__About this exercise__.
Please copy each line of the listing that includes the string "subsection".

__Supplied records__.

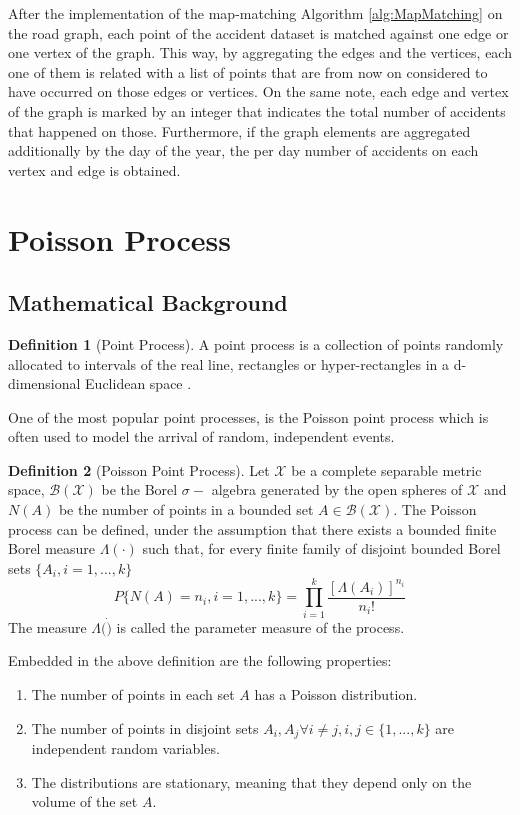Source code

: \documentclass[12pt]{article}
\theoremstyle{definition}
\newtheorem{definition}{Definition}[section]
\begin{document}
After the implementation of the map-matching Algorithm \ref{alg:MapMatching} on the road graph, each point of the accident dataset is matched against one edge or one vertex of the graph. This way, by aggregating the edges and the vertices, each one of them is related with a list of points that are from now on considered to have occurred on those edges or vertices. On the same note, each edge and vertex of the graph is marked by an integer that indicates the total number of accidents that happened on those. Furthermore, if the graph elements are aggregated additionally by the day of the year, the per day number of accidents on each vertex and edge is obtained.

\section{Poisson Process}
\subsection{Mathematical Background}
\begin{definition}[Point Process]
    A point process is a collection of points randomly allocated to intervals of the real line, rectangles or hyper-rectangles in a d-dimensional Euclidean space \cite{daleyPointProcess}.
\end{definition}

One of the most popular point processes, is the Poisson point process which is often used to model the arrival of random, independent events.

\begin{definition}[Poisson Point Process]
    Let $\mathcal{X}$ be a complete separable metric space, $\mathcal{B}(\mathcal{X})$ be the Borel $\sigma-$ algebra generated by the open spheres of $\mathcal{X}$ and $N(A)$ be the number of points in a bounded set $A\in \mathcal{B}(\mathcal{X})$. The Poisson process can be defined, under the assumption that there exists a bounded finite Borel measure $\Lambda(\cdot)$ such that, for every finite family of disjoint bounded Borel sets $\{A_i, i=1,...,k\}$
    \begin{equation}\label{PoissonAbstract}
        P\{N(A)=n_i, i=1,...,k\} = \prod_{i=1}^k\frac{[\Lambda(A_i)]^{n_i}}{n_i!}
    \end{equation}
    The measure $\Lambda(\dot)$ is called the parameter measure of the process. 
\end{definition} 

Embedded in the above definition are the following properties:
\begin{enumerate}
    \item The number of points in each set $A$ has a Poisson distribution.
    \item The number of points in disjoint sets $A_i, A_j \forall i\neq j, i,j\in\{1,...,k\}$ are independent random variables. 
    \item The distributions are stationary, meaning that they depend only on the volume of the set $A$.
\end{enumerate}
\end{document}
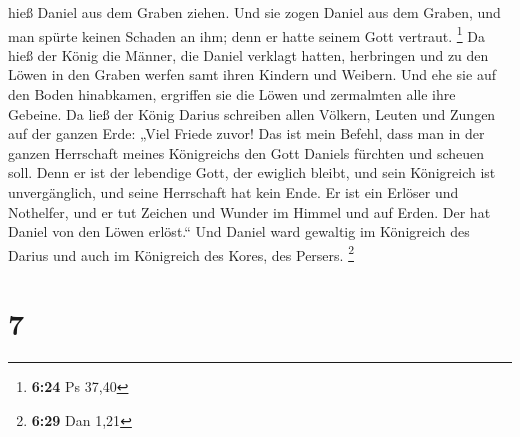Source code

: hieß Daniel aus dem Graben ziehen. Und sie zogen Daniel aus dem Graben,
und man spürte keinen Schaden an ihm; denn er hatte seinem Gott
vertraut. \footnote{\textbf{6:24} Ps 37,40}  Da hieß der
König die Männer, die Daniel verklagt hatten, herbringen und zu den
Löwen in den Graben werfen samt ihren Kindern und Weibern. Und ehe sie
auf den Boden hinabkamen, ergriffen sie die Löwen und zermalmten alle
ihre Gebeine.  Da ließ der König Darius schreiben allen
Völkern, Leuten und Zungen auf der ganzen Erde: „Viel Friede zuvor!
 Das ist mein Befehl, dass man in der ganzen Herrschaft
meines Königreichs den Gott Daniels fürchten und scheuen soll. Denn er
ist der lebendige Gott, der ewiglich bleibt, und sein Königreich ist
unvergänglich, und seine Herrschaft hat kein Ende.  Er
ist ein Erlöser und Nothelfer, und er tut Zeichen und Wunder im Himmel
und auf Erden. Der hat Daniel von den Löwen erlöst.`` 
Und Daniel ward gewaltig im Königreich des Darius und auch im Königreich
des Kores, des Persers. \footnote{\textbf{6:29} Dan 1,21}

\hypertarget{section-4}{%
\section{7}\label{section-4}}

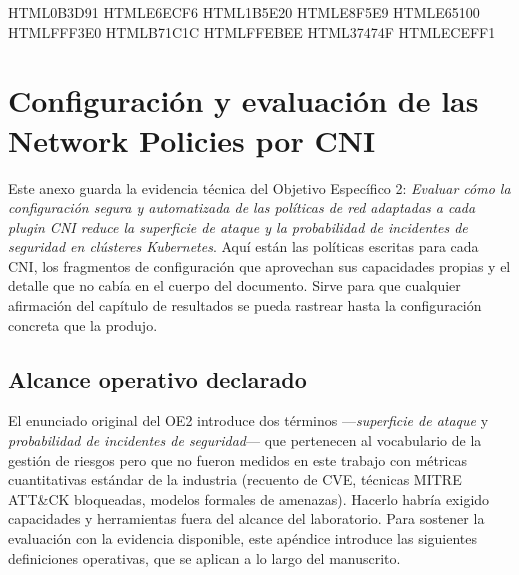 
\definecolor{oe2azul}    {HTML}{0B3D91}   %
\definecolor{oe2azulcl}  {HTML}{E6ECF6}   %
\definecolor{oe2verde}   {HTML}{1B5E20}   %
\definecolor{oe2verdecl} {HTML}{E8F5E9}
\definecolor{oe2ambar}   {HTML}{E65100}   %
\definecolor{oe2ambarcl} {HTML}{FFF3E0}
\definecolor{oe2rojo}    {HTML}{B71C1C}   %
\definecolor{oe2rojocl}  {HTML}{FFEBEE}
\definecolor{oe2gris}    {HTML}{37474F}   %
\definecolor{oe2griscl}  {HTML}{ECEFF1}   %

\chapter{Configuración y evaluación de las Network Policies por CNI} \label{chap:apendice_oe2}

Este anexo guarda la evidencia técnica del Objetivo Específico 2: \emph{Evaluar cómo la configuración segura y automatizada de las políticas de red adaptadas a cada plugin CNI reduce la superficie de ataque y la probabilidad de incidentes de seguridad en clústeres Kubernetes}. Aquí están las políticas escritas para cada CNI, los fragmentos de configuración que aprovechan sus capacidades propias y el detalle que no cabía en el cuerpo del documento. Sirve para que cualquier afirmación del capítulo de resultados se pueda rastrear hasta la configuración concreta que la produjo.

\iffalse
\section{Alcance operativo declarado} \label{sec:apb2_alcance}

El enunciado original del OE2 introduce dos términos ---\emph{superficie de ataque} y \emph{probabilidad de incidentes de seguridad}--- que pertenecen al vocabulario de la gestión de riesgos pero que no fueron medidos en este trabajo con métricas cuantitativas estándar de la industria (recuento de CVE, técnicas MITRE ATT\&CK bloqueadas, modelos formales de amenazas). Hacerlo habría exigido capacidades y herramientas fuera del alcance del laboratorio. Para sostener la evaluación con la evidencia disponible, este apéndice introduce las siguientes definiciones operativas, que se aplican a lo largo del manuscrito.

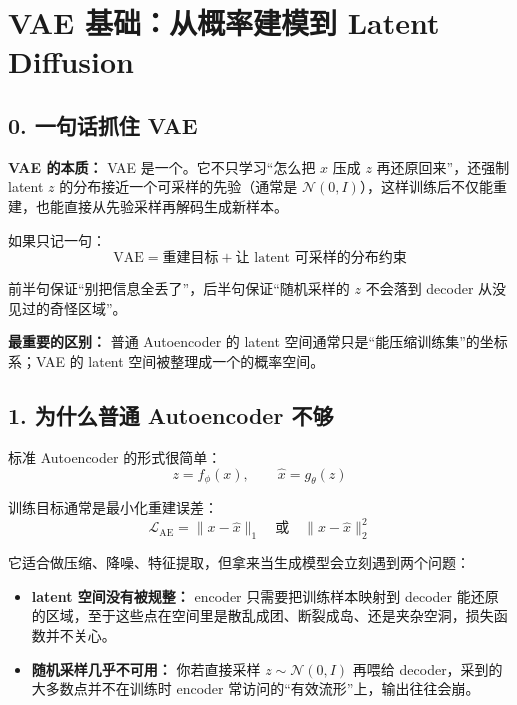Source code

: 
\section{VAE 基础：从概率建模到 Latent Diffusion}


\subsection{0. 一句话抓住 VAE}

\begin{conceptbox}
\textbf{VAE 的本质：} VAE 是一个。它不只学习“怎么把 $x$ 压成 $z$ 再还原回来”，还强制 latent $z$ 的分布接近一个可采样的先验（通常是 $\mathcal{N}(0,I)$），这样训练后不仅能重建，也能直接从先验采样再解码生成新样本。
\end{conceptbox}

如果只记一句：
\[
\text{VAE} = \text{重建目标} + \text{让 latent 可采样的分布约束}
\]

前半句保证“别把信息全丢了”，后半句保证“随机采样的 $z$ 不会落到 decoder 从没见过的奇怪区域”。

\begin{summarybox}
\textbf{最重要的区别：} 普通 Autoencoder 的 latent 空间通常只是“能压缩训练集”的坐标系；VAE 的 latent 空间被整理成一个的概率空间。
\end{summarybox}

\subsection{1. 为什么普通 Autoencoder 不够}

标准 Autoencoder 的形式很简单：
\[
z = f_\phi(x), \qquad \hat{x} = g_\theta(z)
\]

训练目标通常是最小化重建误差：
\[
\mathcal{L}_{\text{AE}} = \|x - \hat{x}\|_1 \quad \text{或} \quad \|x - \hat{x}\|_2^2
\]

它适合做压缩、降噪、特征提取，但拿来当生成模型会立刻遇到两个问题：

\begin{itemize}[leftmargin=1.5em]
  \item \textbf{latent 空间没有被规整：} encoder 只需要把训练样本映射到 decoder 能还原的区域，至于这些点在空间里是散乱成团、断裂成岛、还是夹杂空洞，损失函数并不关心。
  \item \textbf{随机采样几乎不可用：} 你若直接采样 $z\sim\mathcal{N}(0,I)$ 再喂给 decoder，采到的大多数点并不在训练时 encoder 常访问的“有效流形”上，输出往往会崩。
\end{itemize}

==

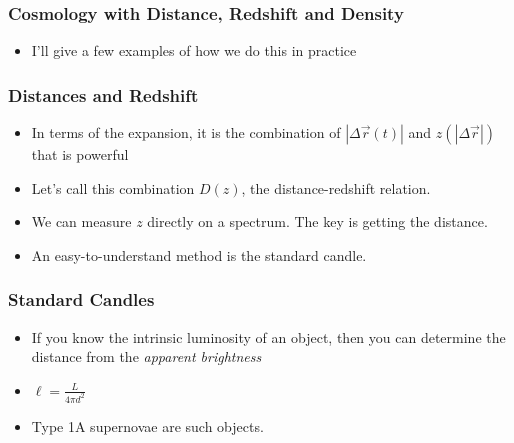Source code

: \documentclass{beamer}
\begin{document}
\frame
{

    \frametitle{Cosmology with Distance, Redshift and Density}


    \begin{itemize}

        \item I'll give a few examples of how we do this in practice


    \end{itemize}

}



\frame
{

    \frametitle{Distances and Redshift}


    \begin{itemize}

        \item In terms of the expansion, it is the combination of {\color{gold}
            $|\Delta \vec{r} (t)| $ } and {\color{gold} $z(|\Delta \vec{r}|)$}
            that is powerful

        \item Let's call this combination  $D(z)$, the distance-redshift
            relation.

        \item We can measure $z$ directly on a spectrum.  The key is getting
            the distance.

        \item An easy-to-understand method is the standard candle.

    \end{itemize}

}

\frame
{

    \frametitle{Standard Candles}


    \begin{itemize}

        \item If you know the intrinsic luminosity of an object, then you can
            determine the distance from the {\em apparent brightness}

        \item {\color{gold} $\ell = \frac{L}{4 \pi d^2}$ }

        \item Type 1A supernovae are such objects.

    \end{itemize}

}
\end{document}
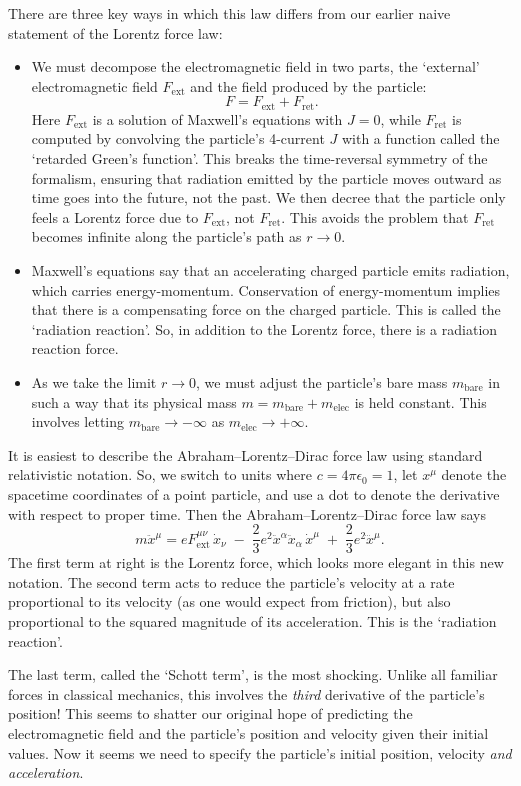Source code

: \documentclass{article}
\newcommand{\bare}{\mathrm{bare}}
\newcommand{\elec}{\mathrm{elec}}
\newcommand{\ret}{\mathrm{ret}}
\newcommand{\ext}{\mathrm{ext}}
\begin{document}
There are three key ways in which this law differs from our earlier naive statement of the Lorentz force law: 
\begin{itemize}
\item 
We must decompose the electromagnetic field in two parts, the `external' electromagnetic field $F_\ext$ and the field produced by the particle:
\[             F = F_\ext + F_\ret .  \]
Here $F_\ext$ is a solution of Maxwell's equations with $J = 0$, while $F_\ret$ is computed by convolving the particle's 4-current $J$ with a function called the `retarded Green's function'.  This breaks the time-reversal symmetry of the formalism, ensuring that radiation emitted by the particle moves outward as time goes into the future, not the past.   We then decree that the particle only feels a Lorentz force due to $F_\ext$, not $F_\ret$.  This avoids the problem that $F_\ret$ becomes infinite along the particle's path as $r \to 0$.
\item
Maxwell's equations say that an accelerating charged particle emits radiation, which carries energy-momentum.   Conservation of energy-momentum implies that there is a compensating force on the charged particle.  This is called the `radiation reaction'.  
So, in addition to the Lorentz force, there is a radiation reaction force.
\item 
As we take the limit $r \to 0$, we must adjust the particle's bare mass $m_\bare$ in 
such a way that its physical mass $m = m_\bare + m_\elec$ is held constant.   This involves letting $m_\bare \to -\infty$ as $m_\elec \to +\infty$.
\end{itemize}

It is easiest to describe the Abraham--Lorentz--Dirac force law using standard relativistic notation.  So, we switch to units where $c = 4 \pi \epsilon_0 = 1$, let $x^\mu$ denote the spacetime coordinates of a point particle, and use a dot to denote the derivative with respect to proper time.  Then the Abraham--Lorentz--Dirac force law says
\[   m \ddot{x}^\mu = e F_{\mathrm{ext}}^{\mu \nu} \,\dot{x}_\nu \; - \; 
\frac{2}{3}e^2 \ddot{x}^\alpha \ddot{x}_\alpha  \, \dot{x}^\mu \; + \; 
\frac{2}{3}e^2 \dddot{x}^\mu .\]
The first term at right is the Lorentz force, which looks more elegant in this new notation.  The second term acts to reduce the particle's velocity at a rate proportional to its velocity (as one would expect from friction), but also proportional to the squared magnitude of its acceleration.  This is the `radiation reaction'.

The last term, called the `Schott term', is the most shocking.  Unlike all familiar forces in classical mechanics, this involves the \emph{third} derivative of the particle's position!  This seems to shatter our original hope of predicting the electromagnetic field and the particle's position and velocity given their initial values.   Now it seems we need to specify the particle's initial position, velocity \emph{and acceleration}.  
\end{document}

__Response to this task__.
\subsection{Mathematical Background}
\subsection{0. 一句话抓住 VAE}
\subsection{1. 为什么普通 Autoencoder 不够}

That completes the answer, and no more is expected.